Por una parte, están los que analizan estos hechos desde una mirada a posteriori, parcial y una perspectiva punitivista, categorizando las ocupaciones como un problema de seguridad y delictual: Berni dixit. Esta mirada parcial contempla la situación desde el aspecto de la seguridad sólo como protección de la propiedad privada o estatal. Es parcial no equivocada, toma partido. Nuestro pacto constitucional establece que el privado sólo puede ser desapoderado de su tierra por venta voluntaria o venta forzada previa declaración de interés público e indemnización (expropiación). Por ejemplo, la Ley 27.453 ordenó la expropiación de la tierra ocupada por 4416 Barrios Populares (villas) en todo el país para avanzar con procesos de reurbanizacón y regularización dominial. Esta es la regla que consensuamos como comunidad política. Nadie tiene la obligación de soportar una carga mayor que el resto para solucionar problemáticas colectivas, menos cuando esa carga ni siquiera está estipulada en la ley. Con una gran salvedad, los que más propiedades y riquezas poseen sí tienen la obligación de aportar más a la comunidad. Este es un principio constitucional de contribución al financiamiento del Estado (art. 4). Pero volviendo al tema, las ocupaciones no están habilitadas legalmente y no discriminan entre tipos de propietarios.

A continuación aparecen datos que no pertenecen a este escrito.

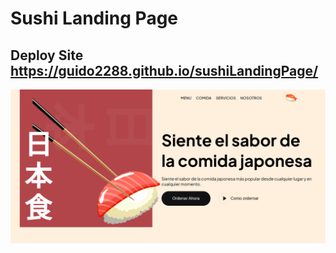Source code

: # Sushi Landing Page

## Deploy Site https://guido2288.github.io/sushiLandingPage/

![](./assets/print.png)


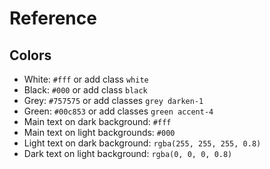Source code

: # Reference

## Colors

- White: `#fff` or add class `white`
- Black: `#000` or add class `black`
- Grey: `#757575` or add classes `grey darken-1`
- Green: `#00c853` or add classes `green accent-4`
- Main text on dark background: `#fff`
- Main text on light backgrounds: `#000`
- Light text on dark background: `rgba(255, 255, 255, 0.8)`
- Dark text on light background: `rgba(0, 0, 0, 0.8)`
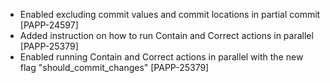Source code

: * Enabled excluding commit values and commit locations in partial commit [PAPP-24597]
* Added instruction on how to run Contain and Correct actions in parallel [PAPP-25379]
* Enabled running Contain and Correct actions in parallel with the new flag "should_commit_changes" [PAPP-25379]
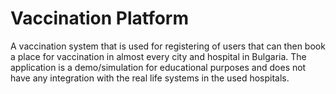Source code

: # Vaccination Platform
A vaccination system that is used for registering of users that can then book a place for vaccination in almost every city and hospital in Bulgaria.
The application is a demo/simulation for educational purposes and does not have any integration with the real life systems in the used hospitals.
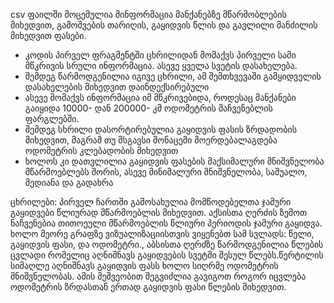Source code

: csv ფაილში მოცემულია მინფორმაცია მანქანებზე მწარმობლების მიხედვით, გამოშვების თარიღის, გაყიდვის წლის და გავლილი მანძილის მიხედვით ფასები.
* კოდის პირველ ფრაგმენტში ცხრილიდან მომაქვს პირველი სამი მწკრივის სრული ინფორმაცია. ასევე ყველა სვეტის დასახელება. 
* შემდეგ წარმოდგენილია იგივე ცხრილი, ამ შემთხვევაში გამყიდველის  დასახელების მიხედვით დაინდექსირებული
* ასევე მომაქვს ინფორმაცია იმ მწკრივებიდა, როდესაც მანქანები გაიყიდა 10000- დან 200000- კმ ოდომეტრის მაჩვენებლის ფარგლებში.
* შემდეგ სხრილი დასორტირებულია გაყიდვის ფასის ზრდადობის მიხედვით, მაგრამ თუ მსგავსი მონაცემი მოერდებალაგდება ოდომეტრის კლებადობის მიხედვით
* ხოლოს კი დათვლილია გაყიდვის ფასების მაქსიმალური მნიშვნელობა მწარმოებლებს შორის, ასევე მინიმალური მნიშვნელობა, საშუალო, მედიანა და გადახრა

ცხრილები:
პირველ ჩართში გამოსახულია მომწოდებელთა ჯამური გაყიდვები წლიურად მწარმოებლის მიხედვით. აქსისთა ღერძის ზემოთ ნაჩვენებია თითოეული მწარმოებლის წლიური პერიოდის ჯამური გაყიდვა.
ხოლო მეორე გრაფზე  ვიზუალიზაციისთვის ვიყენებთ სამ სვლადს: წელი, გაყიდვის ფასი, და ოდომეტრი., აბსისთა ღერძზე წარმოდგენილია წლების ცვლადი რომელიც აღნიშნავს გაყიდვების სვეტში შესულ წლებს.წერტილის სიმაღლე აღნიშნავს გაყიდვის ფასს ხოლო სიღრმე ოდომეტრის მნიშვნელობას. ამის მეშვეობით შეგვიძლია გავიგოთ როგორ იცვლება ოდომეტრის ზრდასთან ერთად გაყიდვის ფასი წლების მიხედვით.           
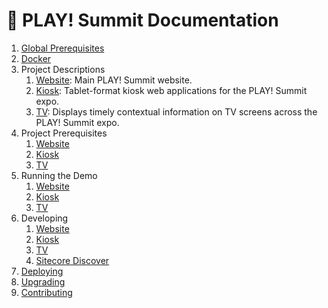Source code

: # 📖 PLAY! Summit Documentation

1. [Global Prerequisites](prerequisites.md)
2. [Docker](docker.md)
3. Project Descriptions
   1. [Website](projects/website.md#Project-Description): Main PLAY! Summit website.
   2. [Kiosk](projects/kiosk.md#Project-Description): Tablet-format kiosk web applications for the PLAY! Summit expo.
   3. [TV](projects/tv.md#Project-Description): Displays timely contextual information on TV screens across the PLAY! Summit expo.
4. Project Prerequisites
   1. [Website](projects/website.md#Prerequisites)
   2. [Kiosk](projects/kiosk.md#Prerequisites)
   3. [TV](projects/tv.md#Prerequisites)
5. Running the Demo
   1. [Website](projects/website.md#Running-the-Website)
   2. [Kiosk](projects/kiosk.md#Running-the-Kiosk)
   3. [TV](projects/tv.md#Running-the-TV)
6. Developing
   1. [Website](projects/website.md#Developing-the-Website)
   2. [Kiosk](projects/kiosk.md#Developing-the-Kiosk)
   3. [TV](projects/tv.md#Developing-the-TV)
   4. [Sitecore Discover](discover.md)
7. [Deploying](deploying.md)
8. [Upgrading](upgrading.md)
9. [Contributing](contributing.md)
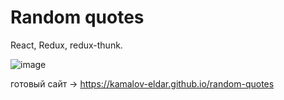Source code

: # Random quotes

React, Redux, redux-thunk.

![image](https://github.com/kamalov-eldar/mobx-movie-app/blob/master/src/assets/random-quotes.gif)

готовый сайт -> https://kamalov-eldar.github.io/random-quotes
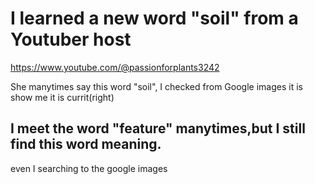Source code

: # I learned a new word "soil" from a Youtuber host 

https://www.youtube.com/@passionforplants3242


She manytimes say this word "soil", I checked from Google images it is show me it is currit(right)


## I meet the word "feature" manytimes,but I still find this word meaning.

even I searching to the google images
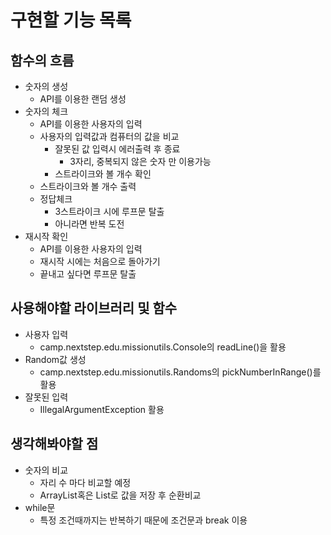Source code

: # 구현할 기능 목록

## 함수의 흐름
- 숫자의 생성 
  - API를 이용한 랜덤 생성
- 숫자의 체크
  - API를 이용한 사용자의 입력
  - 사용자의 입력값과 컴퓨터의 값을 비교
    - 잘못된 값 입력시 에러출력 후 종료
      - 3자리, 중복되지 않은 숫자 만 이용가능
    - 스트라이크와 볼 개수 확인
  - 스트라이크와 볼 개수 출력
  - 정답체크
    - 3스트라이크 시에 루프문 탈출
    - 아니라면 반복 도전
- 재시작 확인
  - API를 이용한 사용자의 입력
  - 재시작 시에는 처음으로 돌아가기
  - 끝내고 싶다면 루프문 탈출

## 사용해야할 라이브러리 및 함수
- 사용자 입력
  - camp.nextstep.edu.missionutils.Console의 readLine()을 활용
- Random값 생성
  - camp.nextstep.edu.missionutils.Randoms의 pickNumberInRange()를 활용
- 잘못된 입력
  - IllegalArgumentException 활용

## 생각해봐야할 점
- 숫자의 비교
  - 자리 수 마다 비교할 예정
  - ArrayList혹은 List로 값을 저장 후 순환비교
- while문
  - 특정 조건때까지는 반복하기 때문에 조건문과 break 이용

¿Cuál es el otro lado de la montaña que no se logra ver desde esta postura? La otra ladera, que parece sólo visible o tangible para quienes viven en ella, como si se tratara de una tierra misteriosa: la crisis habitacional. Dentro de los componentes jurídicos que conforman un derecho, la seguridad no es un concepto que sólo se refiera a la protección y respeto de los derechos de propiedad, a la vida o a la integridad física. También alcanza a otros derechos como la alimentación, la salud y, entre otros, el derecho a la vivienda adecuada. La inseguridad no la vive únicamente quién padece la ocupación de su predio, también la viven las millones de familias que no tienen acceso a una vivienda, que viven en condiciones indignas, hacinados o sin servicios públicos o que son deudores perpetuos, como las familias inquilinas angustiadas mes a mes porque sus ingresos no son suficientes para el pago del alquiler, etcétera. Es lo que se conoce como inseguridad en la tenencia de la vivienda o en el ejercicio del derecho a la vivienda. Quien no tiene una vivienda adecuada (con todo lo que ello implica) sufre inseguridad. Así, en las tomas existe una doble vertiente de seguridad, que debe ser cuidada y protegida: la del propietario sobre su propiedad y la de las familias en su ejercicio efectivo del derecho a la vivienda.

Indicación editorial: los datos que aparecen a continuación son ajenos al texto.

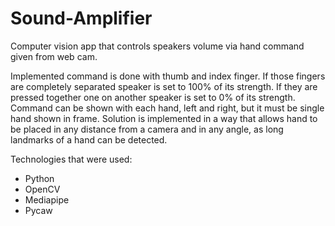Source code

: # Sound-Amplifier
Computer vision app that controls speakers volume via hand command given from web cam.

Implemented command is done with thumb and index finger. If those fingers are completely separated speaker is set to 100% of its strength. If they are pressed together one on another speaker is set to 0% of its strength. 
Command can be shown with each hand, left and right, but it must be single hand shown in frame. Solution is implemented in a way that allows hand to be placed in any distance from a camera and in any angle, as long landmarks of a hand can be detected.

Technologies that were used:
- Python
- OpenCV
- Mediapipe
- Pycaw
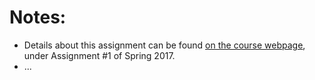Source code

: # Notes:
- Details about this assignment can be found [on the course webpage](http://cs231n.github.io/), under Assignment #1 of Spring 2017.
- ...
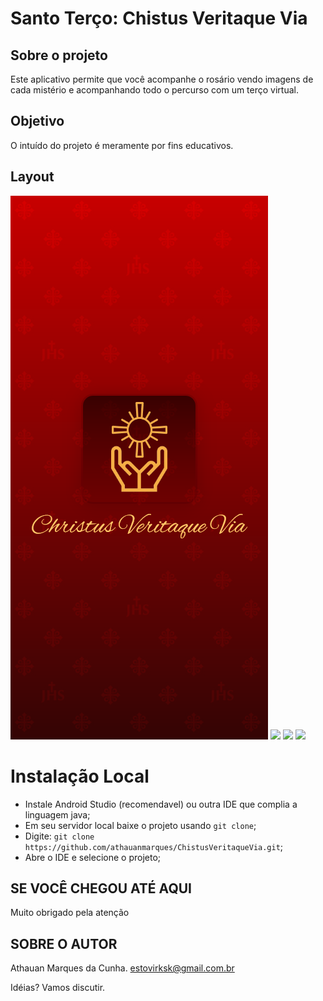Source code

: #  Santo Terço: Chistus Veritaque Via

## Sobre o projeto

Este aplicativo permite que você acompanhe o rosário vendo imagens de cada mistério e acompanhando todo o percurso com um terço virtual.

## Objetivo

O intuído do projeto é meramente por fins educativos.

## Layout

![](https://github.com/athauanmarques/ChistusVeritaqueVia/blob/master/.github/Layout/Splash%20Screen.png) ![](https://github.com/athauanmarques/ChistusVeritaqueVia/blob/master/.github/Layout/Ter%C3%A7o.png) 
![](https://github.com/athauanmarques/ChistusVeritaqueVia/blob/master/.github/Layout/Misterio%20%E2%80%93%201.png) ![](https://github.com/athauanmarques/ChistusVeritaqueVia/blob/master/.github/Layout/Oferecimento%20%E2%80%93%201.png) 

# Instalação Local

- Instale Android Studio (recomendavel) ou outra IDE que complia a linguagem java;
- Em seu servidor local baixe o projeto usando `git clone`;
- Digite: `git clone https://github.com/athauanmarques/ChistusVeritaqueVia.git`;
- Abre o IDE e selecione o projeto;

##  SE VOCÊ CHEGOU ATÉ AQUI
Muito obrigado pela atenção

## SOBRE O AUTOR
Athauan Marques da Cunha.
estovirksk@gmail.com.br

Idéias? Vamos discutir.
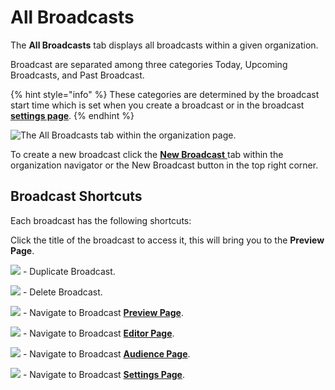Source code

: # All Broadcasts

The **All Broadcasts** tab displays all broadcasts within a given organization.&#x20;

Broadcast are separated among three categories Today, Upcoming Broadcasts, and Past Broadcast.&#x20;

{% hint style="info" %}
These categories are determined by the broadcast start time which is set when you create a broadcast or in the broadcast [**settings page**](../broadcasts/settings-page/).&#x20;
{% endhint %}

![The All Broadcasts tab within the organization page.  ](https://ucarecdn.com/57056dc7-bf8f-4779-8096-f5d5c5e0c4ad/)

To create a new broadcast click the [**New Broadcast** ](creating-a-broadcast.md)tab within the organization navigator or the New Broadcast button in the top right corner.&#x20;

## Broadcast Shortcuts

Each broadcast has the following shortcuts:&#x20;

Click the title of the broadcast to access it, this will bring you to the **Preview Page**.

![](https://ucarecdn.com/0b875900-cb07-4d21-9fdb-8a9f17126ce9/copy-solid.svg) - Duplicate Broadcast.

![](https://ucarecdn.com/c0b1fc30-3d93-40ec-8b54-6ef0595cf508/trash-alt-solid.svg) - Delete Broadcast.

![](https://ucarecdn.com/8b7c136b-dac9-4de9-92b8-6260fd6c95d5/tv-solid.svg) - Navigate to Broadcast [**Preview Page**](../broadcasts/preview-page.md).

![](https://ucarecdn.com/24657b54-5b16-450e-a2c8-bb903f8b8188/pencil-ruler-solid.svg) - Navigate to Broadcast [**Editor Page**](../broadcasts/editor-page/).

![](https://ucarecdn.com/c0dc0fdd-2d80-4078-b475-58030f689e53/comment-solid.svg) - Navigate to Broadcast [**Audience Page**](../broadcasts/audience-page.md).

![](https://ucarecdn.com/93167f4e-bdce-41fc-bf28-d7018cf4b40a/cog-solid.svg) - Navigate to Broadcast [**Settings Page**](../broadcasts/settings-page/).&#x20;
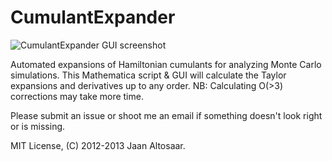 CumulantExpander
================

![CumulantExpander GUI screenshot](https://jaan.io/CumulantExpander.png)

Automated expansions of Hamiltonian cumulants for analyzing Monte Carlo simulations. This Mathematica script & GUI will calculate the Taylor expansions and derivatives up to any order. NB: Calculating O(>3) corrections may take more time.

Please submit an issue or shoot me an email if something doesn't look right or is missing.

MIT License, (C) 2012-2013 Jaan Altosaar.
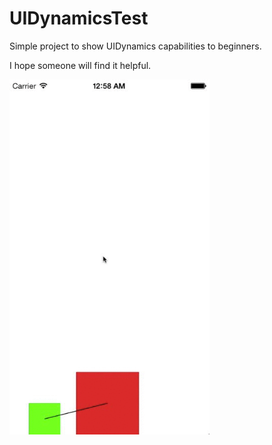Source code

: UIDynamicsTest
==============

Simple project to show UIDynamics capabilities to beginners.

I hope someone will find it helpful.

<img src="https://github.com/rad3ks/UIDynamicsTest/blob/master/uidynamics_test_720p.gif" alt="REFrostedViewController Screenshot" width="320" height="568" />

No opinaremos aquí si las ocupaciones constituyen o no un delito de usurpación porque eso depende de cada caso. Algunas pueden ser alcanzadas por la tipificación penal, la gran mayoría no lo son, pero son ilegales. Hay casos excepcionales, como la ocupación de tierras que por constitución les pertenece, como es el caso de los pueblos originarios. Pero al final de cuentas, la casi totalidad de las familias que ocupan tienen la espada de Damocles del desalojo sobre sus cabezas. Massa estuvo recordándolo permanentemente estos días. Si ambas partes, el propietario y las familias que ocupan, se encuentran en situación de inseguridad, resulta evidente que la criminalización de la parte con más necesidad y el empleo del aparato judicial, como políticas de solución al problema, son extremadamente equivocadas e injustas con la población a quien se le está violando un derecho humano.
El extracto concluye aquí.